I primi compagni del profeta, il cui numero era ristretto, non sembrano essersi accordati per un’unica lettura. E nessuno di loro sembra aver avuto la pretesa della lettura più perfetta o più durevole Almeno all'inizio, questa diversità sembra dovuta a due fattori principali: contemporanei del profeta, questi compagni potevano istruirsi quotidianamente presso di lui; inoltre, il messaggio divino era stato rivelato in una lingua familiare. «I primi fedeli, scrive Ibn Khaldùn, potevano comprendere il testo coranico in modo istintivo». Il loro metodo di lettura si fondava sull'analisi letterale (ijtihâd) e su quella analogica (qiyâs), una logica la cui caratteristica è il ritorno al testo. Parecchi esegeti, di sicura competenza, godevano di una buona reputazione. I più illustri tra loro erano Ibn 'Abbàs, cugino di Maometto (m. 687) e 'Uruwa b. al-Zubayr (m. 717).
Letture meno «neutre»
Dopo la morte del terzo califfo Uthmàn b. Affan nel 656, la «comunità musulmana» si confrontò con un'autentica guerra civile, al Fitna al-kubra («la grande discordia»). La «comunità dei credenti» conobbe così per la prima volta nella sua storia un conflitto armato tra i suoi componenti. Questi disordini contrapposero una logica di Stato (politica offensiva e
complessa) e una logica religiosa (ideologica, missionaria e morale). L'avvento al potere degli Omayyadi nel 661 rafforzò questa contrapposizione. Per gli uni, il testo coranico era ridotto a un mezzo di protesta; era soggetto, per gli altri, ad opportunità politiche. Ormai la teologia sarà «visibilmente» ancorata in strategie ideologiche e asservita ad un militantismo socio-politico. A questo punto le contrapposte accuse degli uni contro gli altri si concentrano attorno alla legittimità del potere. Il problema dell'Imamat e quello dello status del peccatore sembrano essere stati il perno attorno al quale «religioso» e «politico» si sono profondamente mescolati per dare vita a correnti di pensiero che, nel corso dei secoli, dovevano influenzare ogni produzione intellettuale.

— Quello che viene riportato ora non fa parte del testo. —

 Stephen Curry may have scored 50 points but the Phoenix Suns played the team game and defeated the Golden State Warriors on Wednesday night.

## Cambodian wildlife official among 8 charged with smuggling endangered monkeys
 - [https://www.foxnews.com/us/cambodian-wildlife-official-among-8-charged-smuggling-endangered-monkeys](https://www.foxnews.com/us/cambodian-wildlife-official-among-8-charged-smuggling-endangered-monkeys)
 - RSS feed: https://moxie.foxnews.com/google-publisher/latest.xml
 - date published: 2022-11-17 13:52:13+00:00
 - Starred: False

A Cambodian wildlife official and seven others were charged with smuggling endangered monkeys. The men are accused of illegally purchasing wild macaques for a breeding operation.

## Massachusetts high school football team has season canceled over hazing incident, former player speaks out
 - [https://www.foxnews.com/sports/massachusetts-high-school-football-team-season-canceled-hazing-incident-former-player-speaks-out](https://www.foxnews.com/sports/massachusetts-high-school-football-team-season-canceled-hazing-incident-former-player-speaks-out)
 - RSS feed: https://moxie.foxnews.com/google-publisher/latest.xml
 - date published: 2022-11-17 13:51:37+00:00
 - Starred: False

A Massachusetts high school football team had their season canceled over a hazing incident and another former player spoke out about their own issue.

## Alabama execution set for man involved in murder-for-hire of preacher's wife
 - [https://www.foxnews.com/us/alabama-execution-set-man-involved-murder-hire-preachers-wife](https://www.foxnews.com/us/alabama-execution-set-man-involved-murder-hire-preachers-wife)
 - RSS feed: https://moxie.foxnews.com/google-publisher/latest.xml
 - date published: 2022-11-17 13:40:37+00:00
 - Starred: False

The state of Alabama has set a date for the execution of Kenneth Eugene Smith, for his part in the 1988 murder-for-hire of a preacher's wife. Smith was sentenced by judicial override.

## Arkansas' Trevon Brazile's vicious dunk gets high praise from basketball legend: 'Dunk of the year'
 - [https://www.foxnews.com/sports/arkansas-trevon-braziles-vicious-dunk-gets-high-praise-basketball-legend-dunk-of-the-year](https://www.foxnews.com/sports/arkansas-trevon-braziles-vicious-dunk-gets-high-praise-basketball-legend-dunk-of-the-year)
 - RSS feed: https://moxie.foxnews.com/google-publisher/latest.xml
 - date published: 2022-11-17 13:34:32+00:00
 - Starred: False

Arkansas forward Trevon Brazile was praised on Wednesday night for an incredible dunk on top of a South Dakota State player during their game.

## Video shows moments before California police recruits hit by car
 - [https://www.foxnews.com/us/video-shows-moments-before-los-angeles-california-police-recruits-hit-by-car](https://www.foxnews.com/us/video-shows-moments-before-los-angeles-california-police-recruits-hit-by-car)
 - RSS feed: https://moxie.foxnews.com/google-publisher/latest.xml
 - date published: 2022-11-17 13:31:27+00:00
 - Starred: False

Durante la monarchia degli Omayyadi finì per imporsi un'ideologia fondata sull'interpretazione del testo coranico. Condotta da un obiettivo egemonico, questa lettura stabiliva che ogni musulmano doveva obbedire al governo, anche se esso cadeva nel più intollerabile dispotismo. Questa tesi, ripresa più tardi dai sunniti, non deriva che da un'interpretazione del versetto coranico: «Credenti! Obbedite ad Allah, obbedite al Messaggero e a coloro tra voi che detengono il comando».
Essa è al centro del pensiero sciita che propone una lettura del testo il cui senso esplicito doveva rinviare l'obbedienza dei credenti alla sola autorità di Alì e, più tardi, ai membri della sua famiglia, quindi ai suoi discendenti.

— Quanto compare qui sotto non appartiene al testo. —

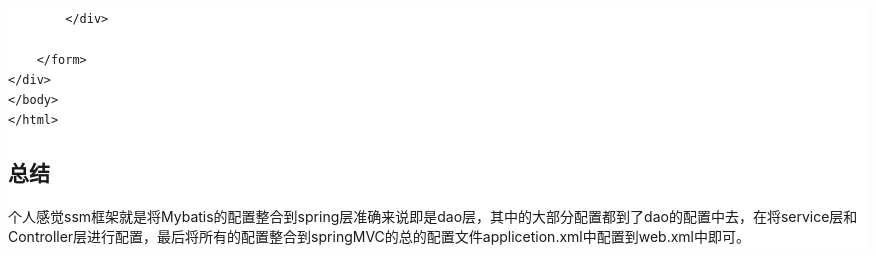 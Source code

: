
 ```jsp
        </div>

    </form>
</div>
</body>
</html>
```
## 总结
个人感觉ssm框架就是将Mybatis的配置整合到spring层准确来说即是dao层，其中的大部分配置都到了dao的配置中去，在将service层和Controller层进行配置，最后将所有的配置整合到springMVC的总的配置文件applicetion.xml中配置到web.xml中即可。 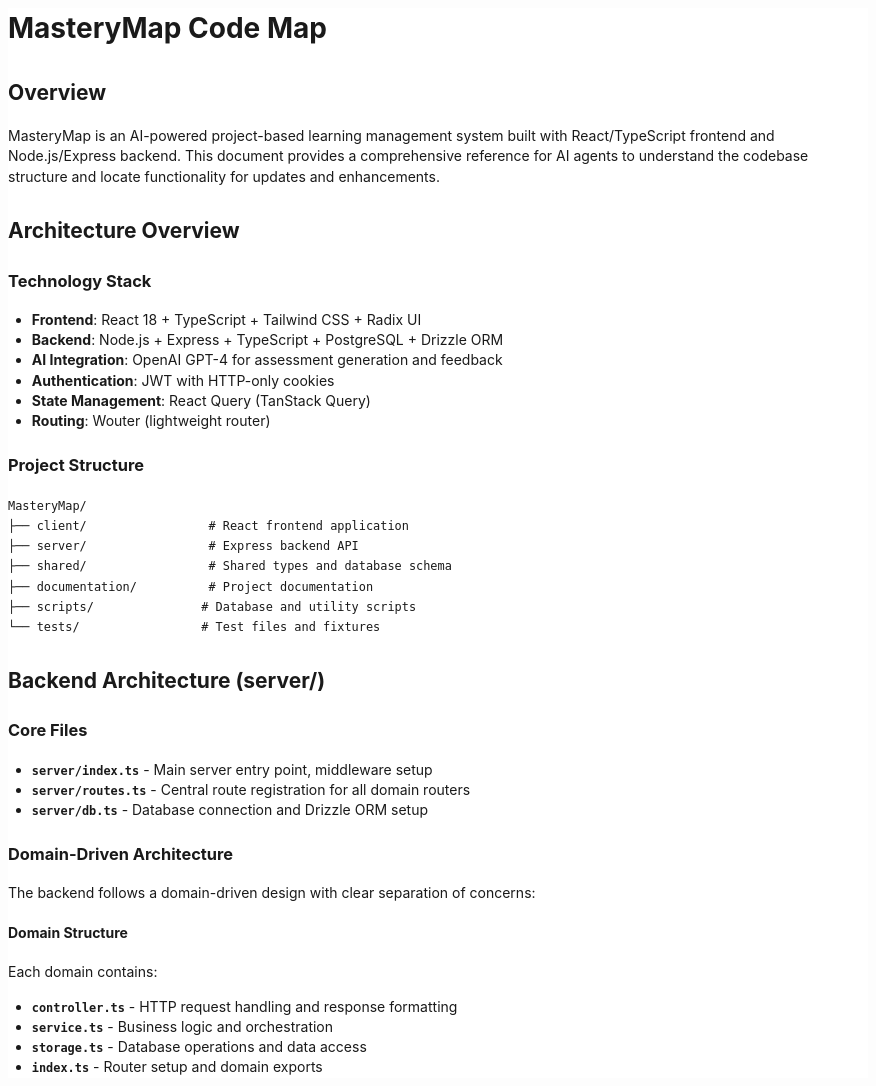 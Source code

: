 # MasteryMap Code Map

## Overview

MasteryMap is an AI-powered project-based learning management system built with React/TypeScript frontend and Node.js/Express backend. This document provides a comprehensive reference for AI agents to understand the codebase structure and locate functionality for updates and enhancements.

## Architecture Overview

### Technology Stack

- **Frontend**: React 18 + TypeScript + Tailwind CSS + Radix UI
- **Backend**: Node.js + Express + TypeScript + PostgreSQL + Drizzle ORM
- **AI Integration**: OpenAI GPT-4 for assessment generation and feedback
- **Authentication**: JWT with HTTP-only cookies
- **State Management**: React Query (TanStack Query)
- **Routing**: Wouter (lightweight router)

### Project Structure

```
MasteryMap/
├── client/                 # React frontend application
├── server/                 # Express backend API
├── shared/                 # Shared types and database schema
├── documentation/          # Project documentation
├── scripts/               # Database and utility scripts
└── tests/                 # Test files and fixtures
```

## Backend Architecture (server/)

### Core Files

- **`server/index.ts`** - Main server entry point, middleware setup
- **`server/routes.ts`** - Central route registration for all domain routers
- **`server/db.ts`** - Database connection and Drizzle ORM setup

### Domain-Driven Architecture

The backend follows a domain-driven design with clear separation of concerns:

#### Domain Structure

Each domain contains:

- **`controller.ts`** - HTTP request handling and response formatting
- **`service.ts`** - Business logic and orchestration
- **`storage.ts`** - Database operations and data access
- **`index.ts`** - Router setup and domain exports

Secondo al-Tabrusi (m. 1143), «il Corano si compone essenzialmente di tre parti: la prima concerne gli sciiti e i loro alleati, la seconda parla degli sciiti e dei loro nemici, la terza infine tratta degli obblighi religiosi in senso generale». Non essendo questa distinzione percettibile dalla gente comune, bisognava ricorrere all'Imam, depositario delle illuminazioni segrete che gli pervengono attraverso An. Egli è l'unico, e il più adatto, per affrontare in piena giustizia il compito di interpretare il testo coranico. Questo testo, diceva Al-Hassan al-Askari (m. 875) è «composto di versetti esoterici (Zahiri) accessibili ad ogni credente, e di altri versetti esoterici (Banni) che non sono accessibili che ad un essere infallibile che è l'Imam». Quindi, l'eliminazione di Alì dalla scena politica e poi la morte tragica di suo figlio al-Husayn nel 680 non fecero che accentuare presso gli sciiti il sentimento di essere vittime di una palese ingiustizia. Cosa che non poteva che rinviarli ulteriormente verso un'esegesi fortemente connotata dalla «passione» e dal «mistero». La dicotomia bene/male, giusto/ingiusto finì per ridurre il testo coranico ad una semplice testimonianza che rifletteva l'ingiustizia degli Omayyadi e di ogni altro despota.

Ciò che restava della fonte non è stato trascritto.